Done! These are the arrow keys, if you want to use other keys here's a reference. Most codes are self-explanatory. KP stands for keypad.
While we're at it, why not include keys to toggle fullscreen mode, and exit the game? You can put this just above the movement keys.
From now on, we'll show code for a real-time game with a green background, and code for a turn-based game with a blue background.
So far, we've been writing a turn-based game. Then the game won't go on unless the player presses a key. So effectively you have a turn-based game now. However, we'll introduce another option at this point. If we comment out the line user_input = tdl.event.key_wait() and replace it with the following block of code, we'll have a real-time game:
This works because tdl.event.get() won't block the game.

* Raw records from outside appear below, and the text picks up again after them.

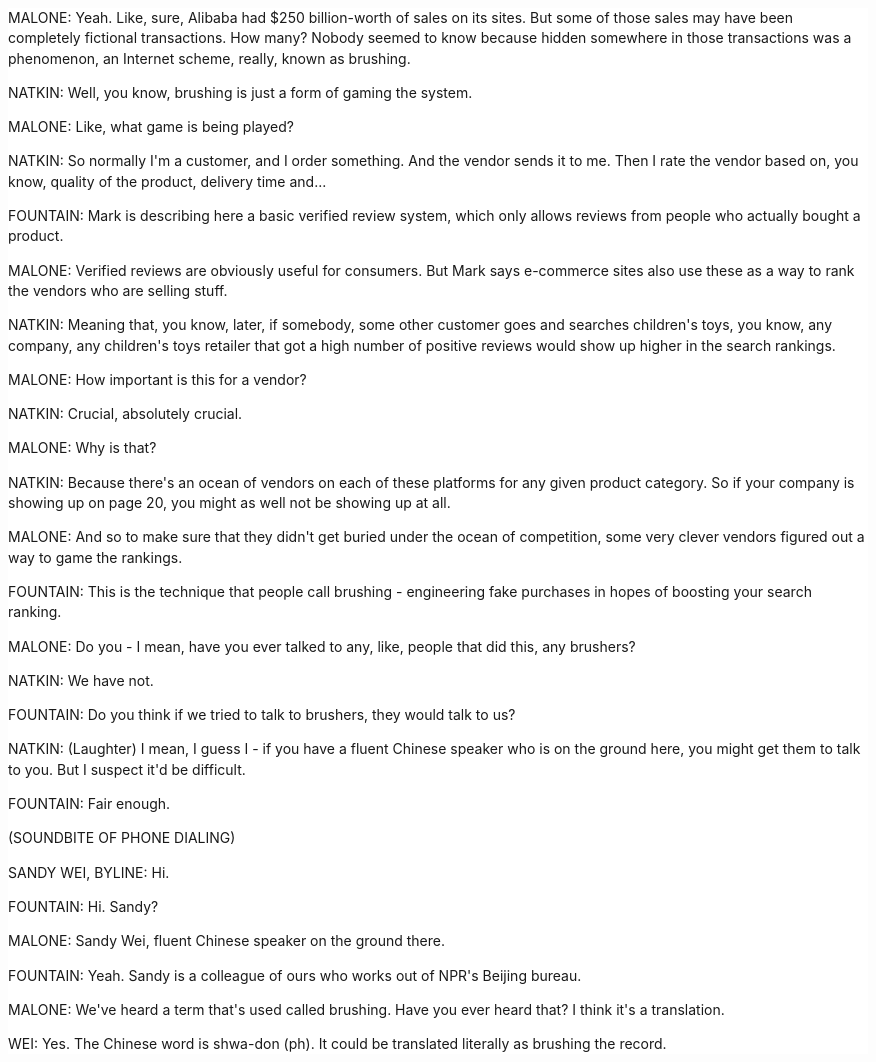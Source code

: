 MALONE: Yeah. Like, sure, Alibaba had $250 billion-worth of sales on its sites. But some of those sales may have been completely fictional transactions. How many? Nobody seemed to know because hidden somewhere in those transactions was a phenomenon, an Internet scheme, really, known as brushing.

NATKIN: Well, you know, brushing is just a form of gaming the system.

MALONE: Like, what game is being played?

NATKIN: So normally I'm a customer, and I order something. And the vendor sends it to me. Then I rate the vendor based on, you know, quality of the product, delivery time and...

FOUNTAIN: Mark is describing here a basic verified review system, which only allows reviews from people who actually bought a product.

MALONE: Verified reviews are obviously useful for consumers. But Mark says e-commerce sites also use these as a way to rank the vendors who are selling stuff.

NATKIN: Meaning that, you know, later, if somebody, some other customer goes and searches children's toys, you know, any company, any children's toys retailer that got a high number of positive reviews would show up higher in the search rankings.

MALONE: How important is this for a vendor?

NATKIN: Crucial, absolutely crucial.

MALONE: Why is that?

NATKIN: Because there's an ocean of vendors on each of these platforms for any given product category. So if your company is showing up on page 20, you might as well not be showing up at all.

MALONE: And so to make sure that they didn't get buried under the ocean of competition, some very clever vendors figured out a way to game the rankings.

FOUNTAIN: This is the technique that people call brushing - engineering fake purchases in hopes of boosting your search ranking.

MALONE: Do you - I mean, have you ever talked to any, like, people that did this, any brushers?

NATKIN: We have not.

FOUNTAIN: Do you think if we tried to talk to brushers, they would talk to us?

NATKIN: (Laughter) I mean, I guess I - if you have a fluent Chinese speaker who is on the ground here, you might get them to talk to you. But I suspect it'd be difficult.

FOUNTAIN: Fair enough.

(SOUNDBITE OF PHONE DIALING)

SANDY WEI, BYLINE: Hi.

FOUNTAIN: Hi. Sandy?

MALONE: Sandy Wei, fluent Chinese speaker on the ground there.

FOUNTAIN: Yeah. Sandy is a colleague of ours who works out of NPR's Beijing bureau.

MALONE: We've heard a term that's used called brushing. Have you ever heard that? I think it's a translation.

WEI: Yes. The Chinese word is shwa-don (ph). It could be translated literally as brushing the record.
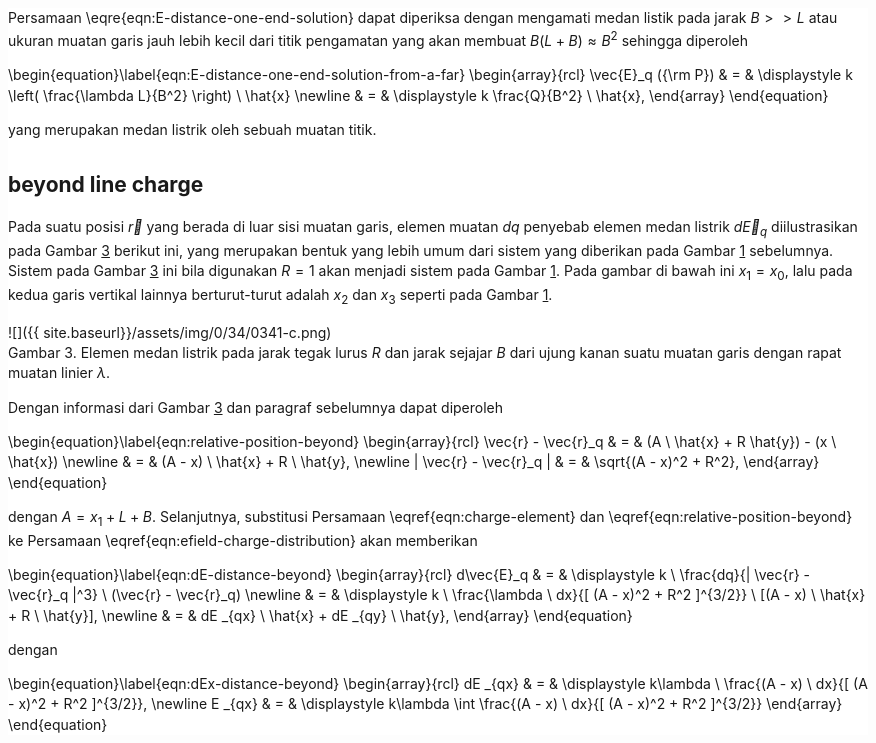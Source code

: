 Persamaan \eqre{eqn:E-distance-one-end-solution} dapat diperiksa dengan mengamati medan listik pada jarak $B > > L$ atau ukuran muatan garis jauh lebih kecil dari titik pengamatan yang akan membuat $B(L+B) \approx B^2$ sehingga diperoleh

\begin{equation}\label{eqn:E-distance-one-end-solution-from-a-far}
\begin{array}{rcl}
\vec{E}_q ({\rm P}) & = & \displaystyle k \left( \frac{\lambda L}{B^2} \right) \ \hat{x} \newline
& = &  \displaystyle k \frac{Q}{B^2} \ \hat{x},
\end{array}
\end{equation}

yang merupakan medan listrik oleh sebuah muatan titik.


## beyond line charge
Pada suatu posisi $\vec{r}$ yang berada di luar sisi muatan garis, elemen muatan $dq$ penyebab elemen medan listrik $d\vec{E}_q$ diilustrasikan pada Gambar [3](#fig3) berikut ini, yang merupakan bentuk yang lebih umum dari sistem yang diberikan pada Gambar [1](#fig1) sebelumnya. Sistem pada Gambar [3](#fig3) ini bila digunakan $R = 1$ akan menjadi sistem pada Gambar [1](#fig1). Pada gambar di bawah ini $x_1 = x_0$, lalu pada kedua garis vertikal lainnya berturut-turut adalah $x_2$ dan $x_3$ seperti pada Gambar [1](#fig1).

![]({{ site.baseurl}}/assets/img/0/34/0341-c.png) \
Gambar <a name="fig3">3</a>. Elemen medan listrik pada jarak tegak lurus $R$ dan jarak sejajar $B$ dari ujung kanan suatu muatan garis dengan rapat muatan linier $\lambda$.

Dengan informasi dari Gambar [3](#fig3) dan paragraf sebelumnya dapat diperoleh

\begin{equation}\label{eqn:relative-position-beyond}
\begin{array}{rcl}
\vec{r} - \vec{r}_q & = & (A \ \hat{x} + R \hat{y}) - (x \ \hat{x}) \newline
& = & (A - x) \ \hat{x} + R \ \hat{y}, \newline
| \vec{r} - \vec{r}_q | & = & \sqrt{(A - x)^2 + R^2},
\end{array}
\end{equation}

dengan $A = x_1 + L + B$. Selanjutnya, substitusi Persamaan \eqref{eqn:charge-element} dan \eqref{eqn:relative-position-beyond} ke Persamaan \eqref{eqn:efield-charge-distribution} akan memberikan

\begin{equation}\label{eqn:dE-distance-beyond}
\begin{array}{rcl}
d\vec{E}_q & = & \displaystyle k \ \frac{dq}{| \vec{r} - \vec{r}_q |^3} \ (\vec{r} - \vec{r}_q) \newline
& = & \displaystyle k \ \frac{\lambda \ dx}{[ (A - x)^2 + R^2 ]^{3/2}} \ [(A - x) \ \hat{x} + R \ \hat{y}], \newline
& = & dE _{qx} \ \hat{x} + dE _{qy} \ \hat{y},
\end{array}
\end{equation}

dengan

\begin{equation}\label{eqn:dEx-distance-beyond}
\begin{array}{rcl}
dE _{qx} & = & \displaystyle k\lambda \ \frac{(A - x) \ dx}{[ (A - x)^2 + R^2 ]^{3/2}}, \newline 
E _{qx} & = & \displaystyle k\lambda \int \frac{(A - x) \ dx}{[ (A - x)^2 + R^2 ]^{3/2}}
\end{array}
\end{equation}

Now, the main loop needs to call this function in order for it to work. If the returned value is True, then we "break" from the main loop, ending the game. The inside of the main loop should now look like this:
The reason why we draw stuff before handling key input is that, in a turn-based game, the first screen is shown before the first key is pressed (otherwise the first screen would be blank).
One more thing! If you try that, you'll see that moving you leave around a trail of little @'s. That's not what we want! We need to clear the character at the last position before moving to the new one, this can be done by simply printing a space there. Put this just before exit_game = handle_keys().